Defining and classifying incidents.
Determining the necessary tools and technologies to be used for detecting incidents, such as intrusion detection software and hardware.
Determining which incidents should be investigated and to what degree the investigation should be undertaken. This includes determining whether law enforcement should be involved and what forensics work is necessary to investigate the incident.
Securing the network in response to an incident.
Conducting follow-up interviews and reviews to provide after-action reports that can be used to prevent subsequent incidents.
Promoting incident awareness throughout the organization as a preventative measure.
Be advised that while the CIRT should determine whether law enforcement needs to be involved and what degree of investigation should be taken, bringing in any external authorities should only be performed after consulting with management. The corporate officers are who may or may not be liable as a result of a security incident. Accordingly, you should obtain explicit instructions from management to involve legal authorities based on the CIRT recommendation. Conversely, you should document if the CIRT has recommended to involve the legal authorities and management made the executive decision not to. (Remember, in some cases, it is not management's call. If you find kiddie porn on the company server, you are breaking the law if you don't report it. But that doesn't mean you shouldn't engage management and be a good corporate citizen also.)
This first step of planning for incident response is to determine what the organization s incident response needs are. Once you have done that, the next step is to build the policies and procedures that will be used in the event of an actual incident. Finally, a critical step of planning for incident response is to practice what needs to be done to effectively minimize the impact an incident will have on the organization.
The easiest method of determining what services, applications, and devices need to have an incident response plan is to perform an assessment of the resources that need to be protected.
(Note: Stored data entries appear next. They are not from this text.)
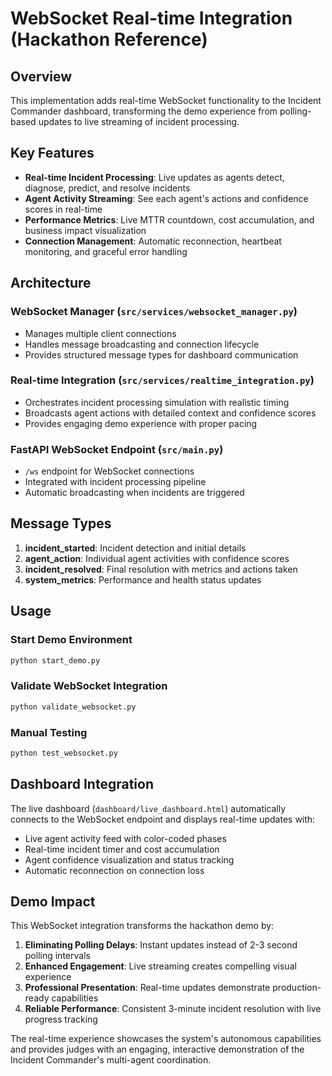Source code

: # WebSocket Real-time Integration (Hackathon Reference)

## Overview

This implementation adds real-time WebSocket functionality to the Incident Commander dashboard, transforming the demo experience from polling-based updates to live streaming of incident processing.

## Key Features

- **Real-time Incident Processing**: Live updates as agents detect, diagnose, predict, and resolve incidents
- **Agent Activity Streaming**: See each agent's actions and confidence scores in real-time
- **Performance Metrics**: Live MTTR countdown, cost accumulation, and business impact visualization
- **Connection Management**: Automatic reconnection, heartbeat monitoring, and graceful error handling

## Architecture

### WebSocket Manager (`src/services/websocket_manager.py`)

- Manages multiple client connections
- Handles message broadcasting and connection lifecycle
- Provides structured message types for dashboard communication

### Real-time Integration (`src/services/realtime_integration.py`)

- Orchestrates incident processing simulation with realistic timing
- Broadcasts agent actions with detailed context and confidence scores
- Provides engaging demo experience with proper pacing

### FastAPI WebSocket Endpoint (`src/main.py`)

- `/ws` endpoint for WebSocket connections
- Integrated with incident processing pipeline
- Automatic broadcasting when incidents are triggered

## Message Types

1. **incident_started**: Incident detection and initial details
2. **agent_action**: Individual agent activities with confidence scores
3. **incident_resolved**: Final resolution with metrics and actions taken
4. **system_metrics**: Performance and health status updates

## Usage

### Start Demo Environment

```bash
python start_demo.py
```

### Validate WebSocket Integration

```bash
python validate_websocket.py
```

### Manual Testing

```bash
python test_websocket.py
```

## Dashboard Integration

The live dashboard (`dashboard/live_dashboard.html`) automatically connects to the WebSocket endpoint and displays real-time updates with:

- Live agent activity feed with color-coded phases
- Real-time incident timer and cost accumulation
- Agent confidence visualization and status tracking
- Automatic reconnection on connection loss

## Demo Impact

This WebSocket integration transforms the hackathon demo by:

1. **Eliminating Polling Delays**: Instant updates instead of 2-3 second polling intervals
2. **Enhanced Engagement**: Live streaming creates compelling visual experience
3. **Professional Presentation**: Real-time updates demonstrate production-ready capabilities
4. **Reliable Performance**: Consistent 3-minute incident resolution with live progress tracking

The real-time experience showcases the system's autonomous capabilities and provides judges with an engaging, interactive demonstration of the Incident Commander's multi-agent coordination.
This rather simple statement is an incredibly complex process, however. This is due to the fact that it is virtually impossible for a CIRT to be able to identify every resource that needs to be addressed.
You can approach this issue in a couple of ways to make it a more practical undertaking. One method is to distribute questionnaires to the relevant individuals and groups and get them to identify what their needs are. The drawback of this method is that these questionnaires are frequently not returned or are not returned in a timely fashion.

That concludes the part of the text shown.